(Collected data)
——

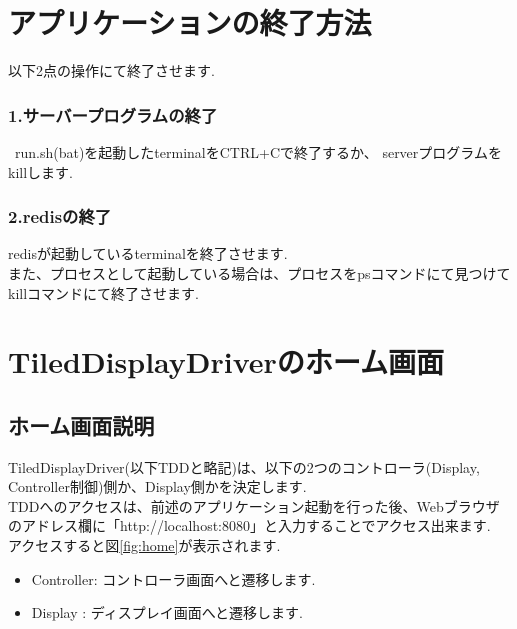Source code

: \documentclass[a4paper,10pt,oneside]{jsbook}
\begin{document}
\chapter{アプリケーションの終了方法}

以下2点の操作にて終了させます.\\

\subsection{1.サーバープログラムの終了}\
run.sh(bat)を起動したterminalをCTRL+Cで終了するか、
serverプログラムをkillします.\\


\subsection{2.redisの終了}
redisが起動しているterminalを終了させます.\\
また、プロセスとして起動している場合は、プロセスをpsコマンドにて見つけて
killコマンドにて終了させます.\\

\newpage

\chapter{TiledDisplayDriverのホーム画面}
\section{ホーム画面説明}
TiledDisplayDriver(以下TDDと略記)は、以下の2つのコントローラ(Display, Controller制御)側か、Display側かを決定します.\\
TDDへのアクセスは、前述のアプリケーション起動を行った後、Webブラウザのアドレス欄に「http://localhost:8080」と入力することでアクセス出来ます.\\
アクセスすると図\ref{fig:home}が表示されます.

\begin{itemize}
\item Controller: コントローラ画面へと遷移します.\\
\item Display   : ディスプレイ画面へと遷移します.\\
\end{itemize}
\end{document}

——

- _Assigned task_
Only a number is wanted here: the count of lines in the data that contain the string "chapter".

- _Written response_
2